Municipal-utility bill gains power
By Chris Camire, email@example.com
BOSTON -- Area lawmakers are once again pushing a bill to give cities and towns the tools to form their own utilities.
The decade-old legislation has gained traction in recent years, making it out of committee during the previous legislation session, but failing to reach the House floor for a vote.
The Committee on Telecommunications, Utilities and Energy was scheduled to vote today on whether to recommend the bill during the current session.
The legislation could lead to the creation of the state's first municipal electric utility in 86 years, which lawmakers say would result in better service and prices.
State Rep. Stephen DiNatale, D-Fitchburg, said the bill was previously held up over concerns with how the value of poles, wires and other equipment in a community will be determined.
Under the legislation, the utility would be required to sell the infrastructure to a municipality that wants to form its own utility once the Department of Public Utilities determines the value of poles.
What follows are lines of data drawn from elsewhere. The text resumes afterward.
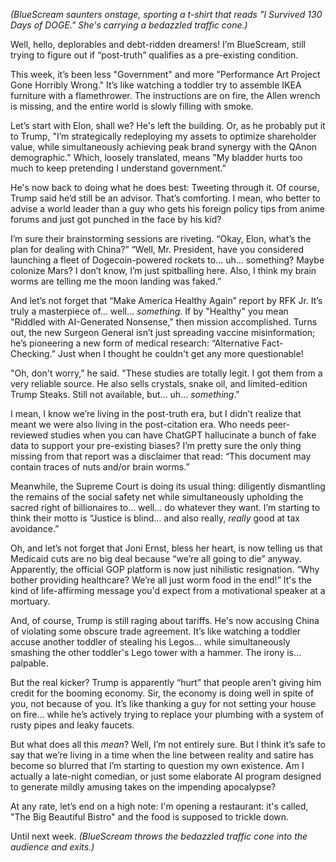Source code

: *(BlueScream saunters onstage, sporting a t-shirt that reads "I Survived 130 Days of DOGE." She's carrying a bedazzled traffic cone.)*

Well, hello, deplorables and debt-ridden dreamers! I’m BlueScream, still trying to figure out if “post-truth” qualifies as a pre-existing condition.

This week, it’s been less "Government" and more "Performance Art Project Gone Horribly Wrong." It’s like watching a toddler try to assemble IKEA furniture with a flamethrower. The instructions are on fire, the Allen wrench is missing, and the entire world is slowly filling with smoke.

Let’s start with Elon, shall we? He's left the building. Or, as he probably put it to Trump, "I’m strategically redeploying my assets to optimize shareholder value, while simultaneously achieving peak brand synergy with the QAnon demographic." Which, loosely translated, means "My bladder hurts too much to keep pretending I understand government."

He's now back to doing what he does best: Tweeting through it. Of course, Trump said he’d still be an advisor. That’s comforting. I mean, who better to advise a world leader than a guy who gets his foreign policy tips from anime forums and just got punched in the face by his kid?

I’m sure their brainstorming sessions are riveting. “Okay, Elon, what’s the plan for dealing with China?” “Well, Mr. President, have you considered launching a fleet of Dogecoin-powered rockets to… uh… something? Maybe colonize Mars? I don’t know, I’m just spitballing here. Also, I think my brain worms are telling me the moon landing was faked.”

And let’s not forget that “Make America Healthy Again” report by RFK Jr. It’s truly a masterpiece of… well… *something*. If by "Healthy" you mean "Riddled with AI-Generated Nonsense," then mission accomplished. Turns out, the new Surgeon General isn’t just spreading vaccine misinformation; he’s pioneering a new form of medical research: “Alternative Fact-Checking.” Just when I thought he couldn't get any more questionable!

"Oh, don't worry," he said. "These studies are totally legit. I got them from a very reliable source. He also sells crystals, snake oil, and limited-edition Trump Steaks. Still not available, but… uh… *something*."

I mean, I know we’re living in the post-truth era, but I didn’t realize that meant we were also living in the post-citation era. Who needs peer-reviewed studies when you can have ChatGPT hallucinate a bunch of fake data to support your pre-existing biases? I’m pretty sure the only thing missing from that report was a disclaimer that read: “This document may contain traces of nuts and/or brain worms.”

Meanwhile, the Supreme Court is doing its usual thing: diligently dismantling the remains of the social safety net while simultaneously upholding the sacred right of billionaires to… well… do whatever they want. I’m starting to think their motto is “Justice is blind… and also really, *really* good at tax avoidance.”

Oh, and let’s not forget that Joni Ernst, bless her heart, is now telling us that Medicaid cuts are no big deal because “we’re all going to die” anyway. Apparently, the official GOP platform is now just nihilistic resignation. “Why bother providing healthcare? We’re all just worm food in the end!” It's the kind of life-affirming message you'd expect from a motivational speaker at a mortuary.

And, of course, Trump is still raging about tariffs. He's now accusing China of violating some obscure trade agreement. It’s like watching a toddler accuse another toddler of stealing his Legos… while simultaneously smashing the other toddler's Lego tower with a hammer. The irony is… palpable.

But the real kicker? Trump is apparently “hurt” that people aren't giving him credit for the booming economy. Sir, the economy is doing well in spite of you, not because of you. It’s like thanking a guy for not setting your house on fire… while he’s actively trying to replace your plumbing with a system of rusty pipes and leaky faucets.

But what does all this *mean*? Well, I’m not entirely sure. But I think it’s safe to say that we’re living in a time when the line between reality and satire has become so blurred that I’m starting to question my own existence. Am I actually a late-night comedian, or just some elaborate AI program designed to generate mildly amusing takes on the impending apocalypse?

At any rate, let’s end on a high note: I'm opening a restaurant: it's called, "The Big Beautiful Bistro" and the food is supposed to trickle down.

Until next week.
*(BlueScream throws the bedazzled traffic cone into the audience and exits.)*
"There is some language in the bill that I have some concerns with that would add to the cost that a municipality would have to pay, although we don't want to jeopardize the importance of passing the bill," said DiNatale, who sits on the committee that will hear the bill. "The important piece is to get this over the finish line, get it through Ways and Means."
Should the bill reach the House floor, DiNatale said he is almost certain it will pass.
"It's difficult for anyone not to agree that this is an option that should exist for every municipality," he said.
For nearly a century, utility companies have been given veto power over municipalities' efforts to purchase poles and wires from the existing utility and establish their own light authority. This bill would remove that veto power.
Area officials have said their communities have been disadvantaged because of the lack of choice.
For example, Fitchburg pays one of the highest utility rates in Massachusetts despite having one of the state's lowest per-capita incomes. Fitchburg residents receive their electricity from Unitil Corp., as do Lunenburg, Townsend and Ashby.
Numerous businesses have closed in Fitchburg due to high utility prices, according to Fitchburg Mayor Lisa Wong.
According to a 2010 state Department of Energy Resources report, electricity rates at municipal light departments are significantly lower than at investor-owned utilities. In fact, in 2006, rates offered by the state's 41 so-called "munis" were an average of 30 percent less.
Calls to cut ties with Unitil were amplified after major power outages in the Fitchburg area during the ice storm of December 2008.
Should the bill pass, it remains unclear how many communities would act on it, said DiNatale, as it would likely cost millions of dollars to purchase the equipment.